Implement random forest from scratch, start from decision treee¶
Decision tree¶
Decision tree is a machine learning method that makes sequential binary choices at each step based on one feature value per step, until a final value is assigned to the target variable.
A decision tree on whether to date or not
weather
/ \
cold hot
/ \
location time
/ \ / \
in out early late
/ \ / \
Yes No No Yes
It's called decision tree because one needs to transverse through a tree to make a final decision. Machine model comes in when figuring out how the tree should be constructed, i.e. what features to use and what values are used to split at each features.
Entropy & Where to split?¶
At each step, ideally we split a heterogeneous pool into two homogeneous pools. To get close to that, we aim to reduce total entropy. This measure is also called information gain. We pick the value such that information gain is maximized when split optimally.

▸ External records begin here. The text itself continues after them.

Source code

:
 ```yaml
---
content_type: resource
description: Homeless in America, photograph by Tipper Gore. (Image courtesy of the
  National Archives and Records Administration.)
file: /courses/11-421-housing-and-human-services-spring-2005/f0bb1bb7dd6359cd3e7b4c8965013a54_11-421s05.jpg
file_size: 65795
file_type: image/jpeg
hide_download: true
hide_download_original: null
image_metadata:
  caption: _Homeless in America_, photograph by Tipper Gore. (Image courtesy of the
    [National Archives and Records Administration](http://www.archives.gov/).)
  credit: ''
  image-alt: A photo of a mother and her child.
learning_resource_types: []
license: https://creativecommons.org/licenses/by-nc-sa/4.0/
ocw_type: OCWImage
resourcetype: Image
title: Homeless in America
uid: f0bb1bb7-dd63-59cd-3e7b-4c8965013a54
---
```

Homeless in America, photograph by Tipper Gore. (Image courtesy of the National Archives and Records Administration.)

Assuming binary classification, entropy is $$Entropy = -p_0\log_2 p_0 - p_1\log_2 p_1$$ Where $p_0, p_1$ is the proprotion of samples in the two classes respectively.
import math
import numpy as np
import pandas as pd
def entropy(Y):
"""
sum of p0 log2(p0) + p1 log2(p1)
"""
total_ent = 0
size = len(Y)
p = sum([y == 1 for y in Y]) / size
if p == 0 or p == 1:
return 0
else:
return -p * math.log(p, 2) - (1 - p) * math.log(1 - p, 2)

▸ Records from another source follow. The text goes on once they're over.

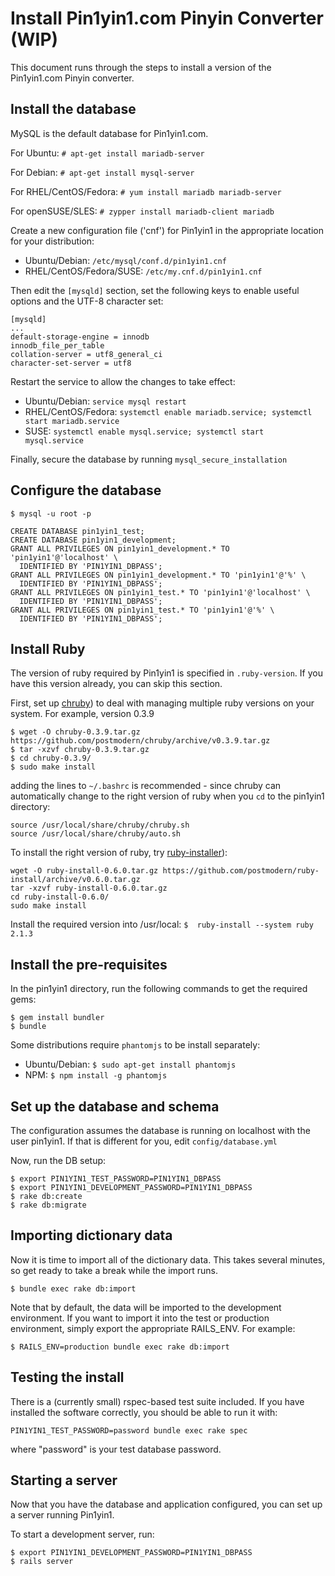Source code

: # Install Pin1yin1.com Pinyin Converter (WIP)

This document runs through the steps to install a version of the Pin1yin1.com
Pinyin converter.

## Install the database
MySQL is the default database for Pin1yin1.com.

For Ubuntu:
`# apt-get install mariadb-server`

For Debian:
`# apt-get install mysql-server`

For RHEL/CentOS/Fedora:
`# yum install mariadb mariadb-server`

For openSUSE/SLES:
`# zypper install mariadb-client mariadb`


Create a new configuration file ('cnf') for Pin1yin1 in the appropriate
location for your distribution:
* Ubuntu/Debian: `/etc/mysql/conf.d/pin1yin1.cnf`
* RHEL/CentOS/Fedora/SUSE: `/etc/my.cnf.d/pin1yin1.cnf`

Then edit the `[mysqld]` section, set the following keys to enable
useful options and the UTF-8 character set:

```
[mysqld]
...
default-storage-engine = innodb
innodb_file_per_table
collation-server = utf8_general_ci
character-set-server = utf8
```

Restart the service to allow the changes to take effect:
* Ubuntu/Debian: `service mysql restart`
* RHEL/CentOS/Fedora: `systemctl enable mariadb.service; systemctl start mariadb.service`
* SUSE: `systemctl enable mysql.service; systemctl start mysql.service`

Finally, secure the database by running `mysql_secure_installation`


## Configure the database

`$ mysql -u root -p`

```
CREATE DATABASE pin1yin1_test;
CREATE DATABASE pin1yin1_development;
GRANT ALL PRIVILEGES ON pin1yin1_development.* TO 'pin1yin1'@'localhost' \
  IDENTIFIED BY 'PIN1YIN1_DBPASS';
GRANT ALL PRIVILEGES ON pin1yin1_development.* TO 'pin1yin1'@'%' \
  IDENTIFIED BY 'PIN1YIN1_DBPASS';
GRANT ALL PRIVILEGES ON pin1yin1_test.* TO 'pin1yin1'@'localhost' \
  IDENTIFIED BY 'PIN1YIN1_DBPASS';
GRANT ALL PRIVILEGES ON pin1yin1_test.* TO 'pin1yin1'@'%' \
  IDENTIFIED BY 'PIN1YIN1_DBPASS';
```

## Install Ruby

The version of ruby required by Pin1yin1 is specified in `.ruby-version`.
If you have this version already, you can skip this section.

First, set up [chruby](https://github.com/postmodern/chruby)) to deal with
managing multiple ruby versions on your system. For example, version 0.3.9

```
$ wget -O chruby-0.3.9.tar.gz https://github.com/postmodern/chruby/archive/v0.3.9.tar.gz
$ tar -xzvf chruby-0.3.9.tar.gz
$ cd chruby-0.3.9/
$ sudo make install
```

adding the lines to `~/.bashrc` is recommended - since chruby can automatically
change to the right version of ruby when you `cd` to the pin1yin1 directory:

```
source /usr/local/share/chruby/chruby.sh
source /usr/local/share/chruby/auto.sh
```

To install the right version of ruby, try
[ruby-installer](https://github.com/postmodern/ruby-instal)):
```
wget -O ruby-install-0.6.0.tar.gz https://github.com/postmodern/ruby-install/archive/v0.6.0.tar.gz
tar -xzvf ruby-install-0.6.0.tar.gz
cd ruby-install-0.6.0/
sudo make install
```

Install the required version into /usr/local:
`$  ruby-install --system ruby 2.1.3`

## Install the pre-requisites
In the pin1yin1 directory, run the following commands to get the required gems:
```
$ gem install bundler
$ bundle
```

Some distributions require `phantomjs` to be install separately:
* Ubuntu/Debian: `$ sudo apt-get install phantomjs`
* NPM: `$ npm install -g phantomjs`


## Set up the database and schema
The configuration assumes the database is running on localhost with the user
pin1yin1. If that is different for you, edit `config/database.yml`

Now, run the DB setup:

```
$ export PIN1YIN1_TEST_PASSWORD=PIN1YIN1_DBPASS
$ export PIN1YIN1_DEVELOPMENT_PASSWORD=PIN1YIN1_DBPASS
$ rake db:create
$ rake db:migrate
```

## Importing dictionary data

Now it is time to import all of the dictionary data.
This takes several minutes, so get ready to take a break while the import runs.

`$ bundle exec rake db:import`

Note that by default, the data will be imported to the development
environment. If you want to import it into the test or production environment,
simply export the appropriate RAILS_ENV. For example:

`$ RAILS_ENV=production bundle exec rake db:import`

## Testing the install
There is a (currently small) rspec-based test suite included. If you
have installed the software correctly, you should be able to run it
with:

    PIN1YIN1_TEST_PASSWORD=password bundle exec rake spec

where "password" is your test database password.

## Starting a server

Now that you have the database and application configured,
you can set up a server running Pin1yin1.

To start a development server, run:

```
$ export PIN1YIN1_DEVELOPMENT_PASSWORD=PIN1YIN1_DBPASS
$ rails server
```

Sanity check entropy calculation. It should be like a bell
import matplotlib.pyplot as plt
import seaborn as sns
sns.set_style('darkgrid')
samples = [[0] * x + [1] * (100 - x) for x in range(100)]
proportions = [sum(s) / 100 for s in samples]
entropies = [entropy(s) for s in samples]
plt.plot()
plt.scatter(proportions, entropies)
plt.xlabel("Proportion of class 1", fontsize=15)
plt.ylabel("Entropy", fontsize=15)
plt.show()
An example of how we can use entropy reduction to guide spliting
before = [0] * 10 + [1] * 10
print("Entropy before splitting:", entropy(before))
split1 = [0] * 8 + [1] *2
split2 = [0] * 2 + [1] * 8
entropy_good = entropy(split1) * len(split1) / len(before) \
+ entropy(split2) * len(split2) / len(before)
print("Entropy after a good split", entropy_good)
split1 = [0] * 6 + [1] *4
split2 = [0] * 4 + [1] * 6
entropy_bad = entropy(split1) * len(split1) / len(before) \
+ entropy(split2) * len(split2) / len(before)
print("Entropy after a bad split", entropy_bad)
Entropy before splitting: 1.0 Entropy after a good split 0.7219280948873623 Entropy after a bad split 0.9709505944546686
For any given feature, we want to find the split where entropy reduction is maximized. Iterate through all possible splitting point to do so. To find the best feature to split first, do an exaustive search for all splitting points of all features.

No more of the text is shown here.